SILCS-Covalent

Background

The SILCS-Covalent workflow is a comprehensive approach to covalent drug design that combines molecular simulations, fragment-based binding site identification, and machine learning models. This workflow addresses the challenges of designing covalent drugs by providing insights into the binding preferences and reactivity of potential covalent ligands. It utilizes SILCS FragMaps to identify reactive cysteine residues and select optimal warhead groups. Other covalent linkages are also supported. Machine learning models trained on activity data further aid in predicting the efficacy and selectivity of warheads. The workflow provides the efficiency and reliability in identifying potential covalent ligands and optimizing their non-covalent interactions. Additional details on SILCS-Covalent are available in reference [21].

Note

The SILCS-Covalent workflow is slightly different from the SILCS-MC Docking in Restrained Mode workflow.
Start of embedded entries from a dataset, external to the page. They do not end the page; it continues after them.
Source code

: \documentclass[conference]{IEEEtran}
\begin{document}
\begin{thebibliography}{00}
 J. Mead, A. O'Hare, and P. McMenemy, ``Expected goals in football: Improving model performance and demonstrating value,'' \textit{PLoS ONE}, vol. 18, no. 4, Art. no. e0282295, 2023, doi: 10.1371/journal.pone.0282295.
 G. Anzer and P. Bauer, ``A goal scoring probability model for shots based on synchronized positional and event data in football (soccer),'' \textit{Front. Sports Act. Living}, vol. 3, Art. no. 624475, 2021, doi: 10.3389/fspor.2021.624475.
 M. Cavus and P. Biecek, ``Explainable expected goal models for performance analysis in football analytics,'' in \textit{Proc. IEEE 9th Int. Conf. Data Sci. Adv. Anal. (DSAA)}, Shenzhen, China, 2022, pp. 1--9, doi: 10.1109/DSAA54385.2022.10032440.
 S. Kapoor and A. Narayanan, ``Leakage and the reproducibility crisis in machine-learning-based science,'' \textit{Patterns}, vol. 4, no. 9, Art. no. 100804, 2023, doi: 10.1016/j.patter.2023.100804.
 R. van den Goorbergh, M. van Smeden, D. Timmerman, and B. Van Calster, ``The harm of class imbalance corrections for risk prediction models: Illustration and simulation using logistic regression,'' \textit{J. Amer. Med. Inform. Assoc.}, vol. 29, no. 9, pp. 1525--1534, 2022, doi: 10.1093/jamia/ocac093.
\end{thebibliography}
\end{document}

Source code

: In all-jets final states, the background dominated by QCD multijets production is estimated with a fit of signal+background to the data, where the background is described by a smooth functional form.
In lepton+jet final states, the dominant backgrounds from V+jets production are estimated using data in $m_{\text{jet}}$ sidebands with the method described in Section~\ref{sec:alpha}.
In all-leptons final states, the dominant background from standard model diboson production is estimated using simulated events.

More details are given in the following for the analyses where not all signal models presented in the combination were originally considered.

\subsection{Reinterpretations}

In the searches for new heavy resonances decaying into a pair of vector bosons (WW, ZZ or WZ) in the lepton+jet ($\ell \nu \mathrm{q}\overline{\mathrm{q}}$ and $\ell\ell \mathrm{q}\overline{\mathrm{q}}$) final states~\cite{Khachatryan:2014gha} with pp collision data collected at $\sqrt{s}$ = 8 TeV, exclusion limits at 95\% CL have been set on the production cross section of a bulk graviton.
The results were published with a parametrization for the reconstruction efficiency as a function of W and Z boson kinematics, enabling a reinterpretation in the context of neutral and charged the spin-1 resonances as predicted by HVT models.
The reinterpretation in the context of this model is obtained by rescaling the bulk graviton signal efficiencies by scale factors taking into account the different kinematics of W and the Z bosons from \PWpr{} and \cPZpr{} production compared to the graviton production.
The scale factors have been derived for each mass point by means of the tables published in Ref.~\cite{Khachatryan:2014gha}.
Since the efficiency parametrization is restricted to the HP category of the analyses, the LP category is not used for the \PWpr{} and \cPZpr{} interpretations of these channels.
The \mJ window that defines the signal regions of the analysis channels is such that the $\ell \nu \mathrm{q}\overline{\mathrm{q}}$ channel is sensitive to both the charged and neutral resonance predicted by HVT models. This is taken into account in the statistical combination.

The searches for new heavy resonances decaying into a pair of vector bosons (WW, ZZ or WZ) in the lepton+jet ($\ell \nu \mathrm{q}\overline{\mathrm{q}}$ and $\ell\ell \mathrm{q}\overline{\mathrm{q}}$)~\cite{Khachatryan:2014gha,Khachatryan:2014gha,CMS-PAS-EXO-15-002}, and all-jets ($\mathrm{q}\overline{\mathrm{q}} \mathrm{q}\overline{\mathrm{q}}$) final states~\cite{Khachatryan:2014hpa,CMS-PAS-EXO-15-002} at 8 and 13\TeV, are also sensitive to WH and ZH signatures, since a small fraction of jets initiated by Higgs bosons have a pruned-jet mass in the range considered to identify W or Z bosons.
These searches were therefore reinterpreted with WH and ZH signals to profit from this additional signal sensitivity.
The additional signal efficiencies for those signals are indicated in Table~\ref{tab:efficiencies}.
The SILCS-MC Docking in Restrained Mode workflow is designed to run the SILCS-MC Docking protocol with harmonic restraint on selected atoms of the ligand. The SILCS-Covalent workflow is designed to run the SILCS-MC docking without any restraints on the reactive atom of the ligand first and then run the analysis to identify the ligand conformations with reactive atoms located within a certain distance from the reactive atoms of the residues in the binding site. The SILCS-Covalent workflow allows the reactivity of the target residues and the warheads or ligands to be assessed, whereas the SILCS-MC Docking in Restrained Mode workflow only identifies energetically favored binding poses given that a covalent bond is formed between a target residue and the ligand.

SILCS-Covalent Using the SilcsBio CLI

  1. Launch SILCS-Covalent docking runs:

    To set up and run SILCS-Covalent docking from the command line interface, create a directory containing all the ligands to be evaluated. Each ligand can be stored as a separate SDF or Mol2 file. Alternatively, all the ligands can be combined into a single SDF file. With this information, enter the following command to set up and launch SILCS-Covalent docking runs:

${SILCSBIODIR}/silcs-covalent/1_run_silcs_covalent prot=<prot pdb>

Required parameters:

  • Path and name of protein PDB file:

    prot=<protein pdb file>
    

Optional parameters:

  • Mode of the SILCS-Covalent workflow:

    mode=< warhead or ligand >
    

    The mode of the SILCS-Covalent worflow can be set to either warhead or ligand. The default mode is warhead.

    • In ligand mode, the workflow will only run the SILCS-MC Docking protocol on the ligands provided to identify the most favorable binding poses of the ligands in the binding site around the linking residue(s). In the ligand mode, the user must provide the ligands in SD file or Mol2 format using either the ligdir or sdfile option.

    • In warhead mode, the workflow will run the SILCS-MC Docking protocol on the warheads provided to identify the most favorable binding poses of the warheads in the binding site around the linking residue.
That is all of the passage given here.